For a couple of months afterwards, every person we met wanted to know how we were getting on and give us a hug. Sometimes we were able to respond; sometimes it was one explanation too many and I’d ask them, eyes welling, to change the subject. For weeks, every time it rained heavily, we would get texts asking if we were OK, if the stream was behaving itself.

And finally, we were heavily involved in preparations for the town’s Christmas Fayre, held just ten days after the event we christened Chudflood. My wonderful organising committee took the whole thing away from me and just got on with it.

So to our friends and family, especially the people of Chudleigh: a huge thank you for your generosity and support. Now, shall we change the subject? 


  1. Lovely people of 'Chud' thank you for looking after Elizabeth :) x. I had cancer in 2007. I know a lot of my neighbours through childminding their children, or being on the PTA or looking after them( doing shopping etc) when they were I'll. one couple had been our best friends when the children were young, going on holidays together and sharing christmas? I am godmother to their daughters, I childminder them and slept in their house when her parents were so ill in hospital with cancer that they were on bedside watch. Did they even knock when I told them I'd lost my job through needing an op and chemo... No ... Never saw them. They have early retired and I thought they would at least phone or knock for a coffee. They know I don't dwell on the morbid and would enjoy a chat and laugh but I haven't seen them since. Strangers were kinder, and I value my friends from further afield more than those neighbours, who made the effort to phone or journey to me or meet me half way to meet up for a laugh.
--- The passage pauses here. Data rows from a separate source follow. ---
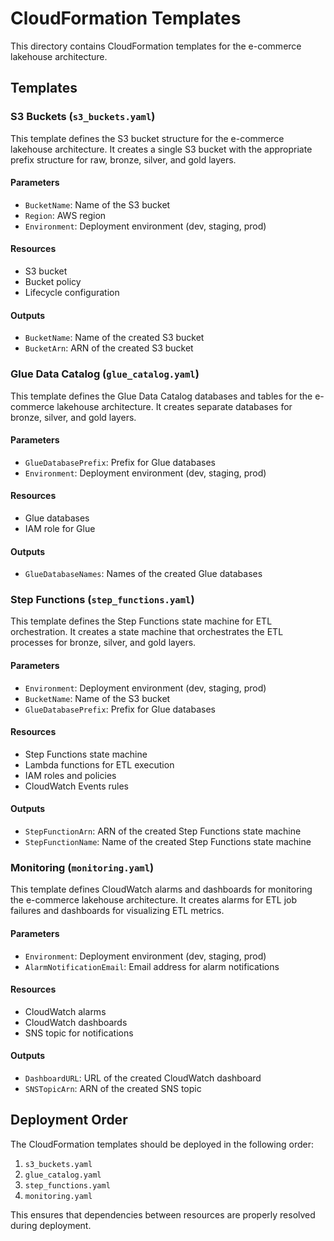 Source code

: # CloudFormation Templates

This directory contains CloudFormation templates for the e-commerce lakehouse architecture.

## Templates

### S3 Buckets (`s3_buckets.yaml`)

This template defines the S3 bucket structure for the e-commerce lakehouse architecture. It creates a single S3 bucket with the appropriate prefix structure for raw, bronze, silver, and gold layers.

#### Parameters

- `BucketName`: Name of the S3 bucket
- `Region`: AWS region
- `Environment`: Deployment environment (dev, staging, prod)

#### Resources

- S3 bucket
- Bucket policy
- Lifecycle configuration

#### Outputs

- `BucketName`: Name of the created S3 bucket
- `BucketArn`: ARN of the created S3 bucket

### Glue Data Catalog (`glue_catalog.yaml`)

This template defines the Glue Data Catalog databases and tables for the e-commerce lakehouse architecture. It creates separate databases for bronze, silver, and gold layers.

#### Parameters

- `GlueDatabasePrefix`: Prefix for Glue databases
- `Environment`: Deployment environment (dev, staging, prod)

#### Resources

- Glue databases
- IAM role for Glue

#### Outputs

- `GlueDatabaseNames`: Names of the created Glue databases

### Step Functions (`step_functions.yaml`)

This template defines the Step Functions state machine for ETL orchestration. It creates a state machine that orchestrates the ETL processes for bronze, silver, and gold layers.

#### Parameters

- `Environment`: Deployment environment (dev, staging, prod)
- `BucketName`: Name of the S3 bucket
- `GlueDatabasePrefix`: Prefix for Glue databases

#### Resources

- Step Functions state machine
- Lambda functions for ETL execution
- IAM roles and policies
- CloudWatch Events rules

#### Outputs

- `StepFunctionArn`: ARN of the created Step Functions state machine
- `StepFunctionName`: Name of the created Step Functions state machine

### Monitoring (`monitoring.yaml`)

This template defines CloudWatch alarms and dashboards for monitoring the e-commerce lakehouse architecture. It creates alarms for ETL job failures and dashboards for visualizing ETL metrics.

#### Parameters

- `Environment`: Deployment environment (dev, staging, prod)
- `AlarmNotificationEmail`: Email address for alarm notifications

#### Resources

- CloudWatch alarms
- CloudWatch dashboards
- SNS topic for notifications

#### Outputs

- `DashboardURL`: URL of the created CloudWatch dashboard
- `SNSTopicArn`: ARN of the created SNS topic

## Deployment Order

The CloudFormation templates should be deployed in the following order:

1. `s3_buckets.yaml`
2. `glue_catalog.yaml`
3. `step_functions.yaml`
4. `monitoring.yaml`

This ensures that dependencies between resources are properly resolved during deployment.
The neighbours who did phone or stop in the lane were the elderly who I have always had a lot of time for . I have some better online friends who I have never met, but share the same interest and have shown enormous support on fb, and I love them for being there. What a great community you have In Chudleigh :)

  2. What a lovely tribute to your friends and neighbours Elizabeth. So glad you are now installed in your writing room. I'm sure great things will emerge from there!

  3. Arwen, thanks for sharing your thoughts; I'm sorry your experience has not been as good as ours. Some people find it difficult to deal with other people's problems, but it must be very upsetting when friends behave like this.

  4. Hi Pauline. It's wonderful to be back in my egg yolk and melted chocolate room (now there's a title for a book: Egg Yolk and Melted Chocolate). The sun has shone every day since I came back in here, I've not needed the fire most days - and the only distraction is the loud chirping of the birds.

  5. I'm pleased to hear that good things have come out of your experience, not least a lovely-sounding attic room! What I've learned from the last year is that we do need to make the effort to say something or do something when friends are in trouble. It's too easy to let it slip, be embarassed or tongue-tied - I don't know why people are frightened of saying or doing the 'wrong' thing. The most important thing is to know that they are there, as then you can ask for help. You might not, but you feel you can.

    And you're right, there's a point at which we have to turn our backs on the cr*p and take a step forward. One-Two-Three: March!